▶ [DATA RECORDS]:
____________________

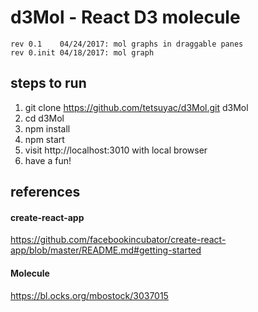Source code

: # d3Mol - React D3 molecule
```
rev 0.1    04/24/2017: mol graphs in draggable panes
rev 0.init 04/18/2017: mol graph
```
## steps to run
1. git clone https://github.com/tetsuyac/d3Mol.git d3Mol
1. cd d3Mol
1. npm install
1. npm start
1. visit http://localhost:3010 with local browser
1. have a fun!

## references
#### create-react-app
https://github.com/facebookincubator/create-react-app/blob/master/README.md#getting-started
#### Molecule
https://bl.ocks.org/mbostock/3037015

____________________

▶ [EXERCISE DETAILS]:
Only the lines from the one with "## references" through the end of the data should be printed, each exactly as it appears.

▶ [TASK OUTPUT]:
## references
#### create-react-app
https://github.com/facebookincubator/create-react-app/blob/master/README.md#getting-started
#### Molecule
https://bl.ocks.org/mbostock/3037015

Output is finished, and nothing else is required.